A dor de início súbito sugere embolia arterial, mas não a diagnóstica, ao passo que o quadro mais gradual é típico de trombose venosa. Pacientes com história de desconforto abdominal pós-prandial (que sugere angina intestinal) podem ter trombose arterial.

Diagnóstico

  • Diagnóstico clínico é mais importante que os exames diagnósticos

  • Angiografia mesentérica ou TC angiográfica se o diagnóstico não estiver claro

O diagnóstico precoce da isquemia mesentérica é particularmente importante, pois a mortalidade aumenta de modo significativo quando o infarto intestinal ocorre.
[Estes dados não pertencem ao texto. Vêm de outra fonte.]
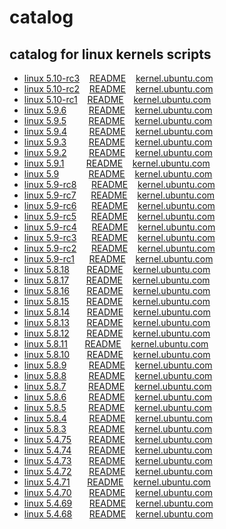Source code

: # catalog
 
## catalog for linux kernels scripts

- [linux 5.10-rc3](5.10-rc3)&nbsp;&nbsp;&nbsp;&nbsp;[README](5.10-rc3/README.md)&nbsp;&nbsp;&nbsp;&nbsp;[kernel.ubuntu.com](https://kernel.ubuntu.com/~kernel-ppa/mainline/v5.10-rc3/)
- [linux 5.10-rc2](5.10-rc2)&nbsp;&nbsp;&nbsp;&nbsp;[README](5.10-rc2/README.md)&nbsp;&nbsp;&nbsp;&nbsp;[kernel.ubuntu.com](https://kernel.ubuntu.com/~kernel-ppa/mainline/v5.10-rc2/)
- [linux 5.10-rc1](5.10-rc1)&nbsp;&nbsp;&nbsp;&nbsp;[README](5.10-rc1/README.md)&nbsp;&nbsp;&nbsp;&nbsp;[kernel.ubuntu.com](https://kernel.ubuntu.com/~kernel-ppa/mainline/v5.10-rc1/)
- [linux 5.9.6](5.9.6)&nbsp;&nbsp;&nbsp;&nbsp;&nbsp;&nbsp;&nbsp;&nbsp;&nbsp;[README](5.9.6/README.md)&nbsp;&nbsp;&nbsp;&nbsp;[kernel.ubuntu.com](https://kernel.ubuntu.com/~kernel-ppa/mainline/v5.9.6/)
- [linux 5.9.5](5.9.5)&nbsp;&nbsp;&nbsp;&nbsp;&nbsp;&nbsp;&nbsp;&nbsp;&nbsp;[README](5.9.5/README.md)&nbsp;&nbsp;&nbsp;&nbsp;[kernel.ubuntu.com](https://kernel.ubuntu.com/~kernel-ppa/mainline/v5.9.5/)
- [linux 5.9.4](5.9.4)&nbsp;&nbsp;&nbsp;&nbsp;&nbsp;&nbsp;&nbsp;&nbsp;&nbsp;[README](5.9.4/README.md)&nbsp;&nbsp;&nbsp;&nbsp;[kernel.ubuntu.com](https://kernel.ubuntu.com/~kernel-ppa/mainline/v5.9.4/)
- [linux 5.9.3](5.9.3)&nbsp;&nbsp;&nbsp;&nbsp;&nbsp;&nbsp;&nbsp;&nbsp;&nbsp;[README](5.9.3/README.md)&nbsp;&nbsp;&nbsp;&nbsp;[kernel.ubuntu.com](https://kernel.ubuntu.com/~kernel-ppa/mainline/v5.9.3/)
- [linux 5.9.2](5.9.2)&nbsp;&nbsp;&nbsp;&nbsp;&nbsp;&nbsp;&nbsp;&nbsp;&nbsp;[README](5.9.2/README.md)&nbsp;&nbsp;&nbsp;&nbsp;[kernel.ubuntu.com](https://kernel.ubuntu.com/~kernel-ppa/mainline/v5.9.2/)
- [linux 5.9.1](5.9.1)&nbsp;&nbsp;&nbsp;&nbsp;&nbsp;&nbsp;&nbsp;&nbsp;&nbsp;[README](5.9.1/README.md)&nbsp;&nbsp;&nbsp;&nbsp;[kernel.ubuntu.com](https://kernel.ubuntu.com/~kernel-ppa/mainline/v5.9.1/)
- [linux 5.9](5.9)&nbsp;&nbsp;&nbsp;&nbsp;&nbsp;&nbsp;&nbsp;&nbsp;&nbsp;&nbsp;&nbsp;&nbsp;[README](5.9/README.md)&nbsp;&nbsp;&nbsp;&nbsp;[kernel.ubuntu.com](https://kernel.ubuntu.com/~kernel-ppa/mainline/v5.9/)
- [linux 5.9-rc8](5.9-rc8)&nbsp;&nbsp;&nbsp;&nbsp;&nbsp;&nbsp;[README](5.9-rc8/README.md)&nbsp;&nbsp;&nbsp;&nbsp;[kernel.ubuntu.com](https://kernel.ubuntu.com/~kernel-ppa/mainline/v5.9-rc8/)
- [linux 5.9-rc7](5.9-rc7)&nbsp;&nbsp;&nbsp;&nbsp;&nbsp;&nbsp;[README](5.9-rc7/README.md)&nbsp;&nbsp;&nbsp;&nbsp;[kernel.ubuntu.com](https://kernel.ubuntu.com/~kernel-ppa/mainline/v5.9-rc7/)
- [linux 5.9-rc6](5.9-rc6)&nbsp;&nbsp;&nbsp;&nbsp;&nbsp;&nbsp;[README](5.9-rc6/README.md)&nbsp;&nbsp;&nbsp;&nbsp;[kernel.ubuntu.com](https://kernel.ubuntu.com/~kernel-ppa/mainline/v5.9-rc6/)
- [linux 5.9-rc5](5.9-rc5)&nbsp;&nbsp;&nbsp;&nbsp;&nbsp;&nbsp;[README](5.9-rc5/README.md)&nbsp;&nbsp;&nbsp;&nbsp;[kernel.ubuntu.com](https://kernel.ubuntu.com/~kernel-ppa/mainline/v5.9-rc5/)
- [linux 5.9-rc4](5.9-rc4)&nbsp;&nbsp;&nbsp;&nbsp;&nbsp;&nbsp;[README](5.9-rc4/README.md)&nbsp;&nbsp;&nbsp;&nbsp;[kernel.ubuntu.com](https://kernel.ubuntu.com/~kernel-ppa/mainline/v5.9-rc4/)
- [linux 5.9-rc3](5.9-rc3)&nbsp;&nbsp;&nbsp;&nbsp;&nbsp;&nbsp;[README](5.9-rc3/README.md)&nbsp;&nbsp;&nbsp;&nbsp;[kernel.ubuntu.com](https://kernel.ubuntu.com/~kernel-ppa/mainline/v5.9-rc3/)
- [linux 5.9-rc2](5.9-rc2)&nbsp;&nbsp;&nbsp;&nbsp;&nbsp;&nbsp;[README](5.9-rc2/README.md)&nbsp;&nbsp;&nbsp;&nbsp;[kernel.ubuntu.com](https://kernel.ubuntu.com/~kernel-ppa/mainline/v5.9-rc2/)
- [linux 5.9-rc1](5.9-rc1)&nbsp;&nbsp;&nbsp;&nbsp;&nbsp;&nbsp;[README](5.9-rc1/README.md)&nbsp;&nbsp;&nbsp;&nbsp;[kernel.ubuntu.com](https://kernel.ubuntu.com/~kernel-ppa/mainline/v5.9-rc1/)
- [linux 5.8.18](5.8.18)&nbsp;&nbsp;&nbsp;&nbsp;&nbsp;&nbsp;&nbsp;[README](5.8.18/README.md)&nbsp;&nbsp;&nbsp;&nbsp;[kernel.ubuntu.com](https://kernel.ubuntu.com/~kernel-ppa/mainline/v5.8.18/)
- [linux 5.8.17](5.8.17)&nbsp;&nbsp;&nbsp;&nbsp;&nbsp;&nbsp;&nbsp;[README](5.8.17/README.md)&nbsp;&nbsp;&nbsp;&nbsp;[kernel.ubuntu.com](https://kernel.ubuntu.com/~kernel-ppa/mainline/v5.8.17/)
- [linux 5.8.16](5.8.16)&nbsp;&nbsp;&nbsp;&nbsp;&nbsp;&nbsp;&nbsp;[README](5.8.16/README.md)&nbsp;&nbsp;&nbsp;&nbsp;[kernel.ubuntu.com](https://kernel.ubuntu.com/~kernel-ppa/mainline/v5.8.16/)
- [linux 5.8.15](5.8.15)&nbsp;&nbsp;&nbsp;&nbsp;&nbsp;&nbsp;&nbsp;[README](5.8.15/README.md)&nbsp;&nbsp;&nbsp;&nbsp;[kernel.ubuntu.com](https://kernel.ubuntu.com/~kernel-ppa/mainline/v5.8.15/)
- [linux 5.8.14](5.8.14)&nbsp;&nbsp;&nbsp;&nbsp;&nbsp;&nbsp;&nbsp;[README](5.8.14/README.md)&nbsp;&nbsp;&nbsp;&nbsp;[kernel.ubuntu.com](https://kernel.ubuntu.com/~kernel-ppa/mainline/v5.8.14/)
- [linux 5.8.13](5.8.13)&nbsp;&nbsp;&nbsp;&nbsp;&nbsp;&nbsp;&nbsp;[README](5.8.13/README.md)&nbsp;&nbsp;&nbsp;&nbsp;[kernel.ubuntu.com](https://kernel.ubuntu.com/~kernel-ppa/mainline/v5.8.13/)
- [linux 5.8.12](5.8.12)&nbsp;&nbsp;&nbsp;&nbsp;&nbsp;&nbsp;&nbsp;[README](5.8.12/README.md)&nbsp;&nbsp;&nbsp;&nbsp;[kernel.ubuntu.com](https://kernel.ubuntu.com/~kernel-ppa/mainline/v5.8.12/)
- [linux 5.8.11](5.8.11)&nbsp;&nbsp;&nbsp;&nbsp;&nbsp;&nbsp;&nbsp;[README](5.8.11/README.md)&nbsp;&nbsp;&nbsp;&nbsp;[kernel.ubuntu.com](https://kernel.ubuntu.com/~kernel-ppa/mainline/v5.8.11/)
- [linux 5.8.10](5.8.10)&nbsp;&nbsp;&nbsp;&nbsp;&nbsp;&nbsp;&nbsp;[README](5.8.10/README.md)&nbsp;&nbsp;&nbsp;&nbsp;[kernel.ubuntu.com](https://kernel.ubuntu.com/~kernel-ppa/mainline/v5.8.10/)
- [linux 5.8.9](5.8.9)&nbsp;&nbsp;&nbsp;&nbsp;&nbsp;&nbsp;&nbsp;&nbsp;&nbsp;[README](5.8.9/README.md)&nbsp;&nbsp;&nbsp;&nbsp;[kernel.ubuntu.com](https://kernel.ubuntu.com/~kernel-ppa/mainline/v5.8.9/)
- [linux 5.8.8](5.8.8)&nbsp;&nbsp;&nbsp;&nbsp;&nbsp;&nbsp;&nbsp;&nbsp;&nbsp;[README](5.8.8/README.md)&nbsp;&nbsp;&nbsp;&nbsp;[kernel.ubuntu.com](https://kernel.ubuntu.com/~kernel-ppa/mainline/v5.8.8/)
- [linux 5.8.7](5.8.7)&nbsp;&nbsp;&nbsp;&nbsp;&nbsp;&nbsp;&nbsp;&nbsp;&nbsp;[README](5.8.7/README.md)&nbsp;&nbsp;&nbsp;&nbsp;[kernel.ubuntu.com](https://kernel.ubuntu.com/~kernel-ppa/mainline/v5.8.7/)
- [linux 5.8.6](5.8.6)&nbsp;&nbsp;&nbsp;&nbsp;&nbsp;&nbsp;&nbsp;&nbsp;&nbsp;[README](5.8.6/README.md)&nbsp;&nbsp;&nbsp;&nbsp;[kernel.ubuntu.com](https://kernel.ubuntu.com/~kernel-ppa/mainline/v5.8.6/)
- [linux 5.8.5](5.8.5)&nbsp;&nbsp;&nbsp;&nbsp;&nbsp;&nbsp;&nbsp;&nbsp;&nbsp;[README](5.8.5/README.md)&nbsp;&nbsp;&nbsp;&nbsp;[kernel.ubuntu.com](https://kernel.ubuntu.com/~kernel-ppa/mainline/v5.8.5/)
- [linux 5.8.4](5.8.4)&nbsp;&nbsp;&nbsp;&nbsp;&nbsp;&nbsp;&nbsp;&nbsp;&nbsp;[README](5.8.4/README.md)&nbsp;&nbsp;&nbsp;&nbsp;[kernel.ubuntu.com](https://kernel.ubuntu.com/~kernel-ppa/mainline/v5.8.4/)
- [linux 5.8.3](5.8.3)&nbsp;&nbsp;&nbsp;&nbsp;&nbsp;&nbsp;&nbsp;&nbsp;&nbsp;[README](5.8.3/README.md)&nbsp;&nbsp;&nbsp;&nbsp;[kernel.ubuntu.com](https://kernel.ubuntu.com/~kernel-ppa/mainline/v5.8.3/)
- [linux 5.4.75](5.4.75)&nbsp;&nbsp;&nbsp;&nbsp;&nbsp;&nbsp;&nbsp;[README](5.4.75/README.md)&nbsp;&nbsp;&nbsp;&nbsp;[kernel.ubuntu.com](https://kernel.ubuntu.com/~kernel-ppa/mainline/v5.4.75/)
- [linux 5.4.74](5.4.74)&nbsp;&nbsp;&nbsp;&nbsp;&nbsp;&nbsp;&nbsp;[README](5.4.74/README.md)&nbsp;&nbsp;&nbsp;&nbsp;[kernel.ubuntu.com](https://kernel.ubuntu.com/~kernel-ppa/mainline/v5.4.74/)
- [linux 5.4.73](5.4.73)&nbsp;&nbsp;&nbsp;&nbsp;&nbsp;&nbsp;&nbsp;[README](5.4.73/README.md)&nbsp;&nbsp;&nbsp;&nbsp;[kernel.ubuntu.com](https://kernel.ubuntu.com/~kernel-ppa/mainline/v5.4.73/)
- [linux 5.4.72](5.4.72)&nbsp;&nbsp;&nbsp;&nbsp;&nbsp;&nbsp;&nbsp;[README](5.4.72/README.md)&nbsp;&nbsp;&nbsp;&nbsp;[kernel.ubuntu.com](https://kernel.ubuntu.com/~kernel-ppa/mainline/v5.4.72/)
- [linux 5.4.71](5.4.71)&nbsp;&nbsp;&nbsp;&nbsp;&nbsp;&nbsp;&nbsp;[README](5.4.71/README.md)&nbsp;&nbsp;&nbsp;&nbsp;[kernel.ubuntu.com](https://kernel.ubuntu.com/~kernel-ppa/mainline/v5.4.71/)
- [linux 5.4.70](5.4.70)&nbsp;&nbsp;&nbsp;&nbsp;&nbsp;&nbsp;&nbsp;[README](5.4.70/README.md)&nbsp;&nbsp;&nbsp;&nbsp;[kernel.ubuntu.com](https://kernel.ubuntu.com/~kernel-ppa/mainline/v5.4.70/)
- [linux 5.4.69](5.4.69)&nbsp;&nbsp;&nbsp;&nbsp;&nbsp;&nbsp;&nbsp;[README](5.4.69/README.md)&nbsp;&nbsp;&nbsp;&nbsp;[kernel.ubuntu.com](https://kernel.ubuntu.com/~kernel-ppa/mainline/v5.4.69/)
- [linux 5.4.68](5.4.68)&nbsp;&nbsp;&nbsp;&nbsp;&nbsp;&nbsp;&nbsp;[README](5.4.68/README.md)&nbsp;&nbsp;&nbsp;&nbsp;[kernel.ubuntu.com](https://kernel.ubuntu.com/~kernel-ppa/mainline/v5.4.68/)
A isquemia mesentérica deve ser considerada em qualquer paciente com > 50 anos de idade com fatores de risco conhecidos ou condições predisponentes e que desenvolve dor abdominal intensa e de início súbito.

Pacientes com sinais claros de irritação peritoneal devem ser encaminhados diretamente à laparotomia, tanto para diagnóstico quanto para tratamento. Para outros pacientes, angiografia mesentérica seletiva ou TC angiográfica é o procedimento diagnóstico preferido. Outros exames de imagem e marcadores séricos podem mostrar anormalidades, mas carecem de sensibilidade e especificidade no início da doença quando o diagnóstico é mais crucial. Radiografia abdominal plana é útil sobretudo para descartar outras causas da dor (p. ex., víscera perfurada), embora seja possível observar posteriormente gás venoso portal ou pneumatose intestinal. Esses achados também aparecem na TC, a qual pode visualizar diretamente eventual oclusão vascular — com acurácia maior na fase venosa. A ultrassonografia com Doppler pode identificar oclusão arterial, mas sua sensibilidade é baixa. A RM tem boa acurácia na obstrução vascular proximal. Marcadores séricos (p. ex., creatina fosfoquinase e lactato) elevam-se na presença de necrose, mas são inespecíficos e aparecem tardiamente.

Prognóstico

Se o diagnóstico e o tratamento forem feitos antes de a necrose ocorrer, a mortalidade é baixa; após o infarto intestinal, a mortalidade é cerca de 70 a 90%. Por este motivo, o diagnóstico clínico de isquemia mesentérica deve preceder os exames diagnósticos, que podem atrasar o tratamento.

Tratamento

  • Cirúrgico: embolectomia, revascularização, com ou sem ressecção intestinal

  • Angiográfico: vasodilatadores ou trombólise

  • Anticoagulação de longo prazo ou terapia antiagregante

Se o diagnóstico for feito durante laparotomia exploradora, as opções são embolectomia cirúrgica, revascularização ou ressecção. Uma segunda análise da laparotomia pode ser necessária para reavaliar a viabilidade de áreas questionáveis do intestino. Se o diagnóstico for feito por angiografia, a infusão de vasodilatador, como a papaverina, através de cateter de angiografia pode melhorar a sobrevida tanto na isquemia oclusiva como na não oclusiva. A papaverina é útil mesmo quando a intervenção cirúrgica está planejada e algumas vezes é administrada durante e após a cirurgia. Além disso, para oclusão arterial, pode-se realizar trombólise ou embolectomia cirúrgica. O desenvolvimento de irritação peritoneal a qualquer momento durante a avaliação sugere a necessidade de cirurgia imediata. Trombose venosa mesentérica sem sinais de peritonite pode ser tratada com papaverina, seguida de anticoagulação com heparina e varfarina.

Pacientes com embolia arterial ou trombose venosa necessitam de anticoagulação por períodos prolongados com varfarina. Pacientes com isquemia não oclusiva podem ser tratados com antiagregantes plaquetários.

Pontos-chave

  • O diagnóstico precoce é crucial porque a mortalidade aumenta de modo significativo depois que o infarto intestinal ocorreu.

  • Inicialmente, a dor é intensa, mas os achados físicos são mínimos.

  • A exploração cirúrgica muitas vezes é a melhor opção diagnóstica para pacientes com achados peritoneais claros.

  • Para outros pacientes, realiza-se uma angiografia mesentérica ou angiografia por TC.

  • As opções de tratamento incluem embolectomia, revascularização e ressecção.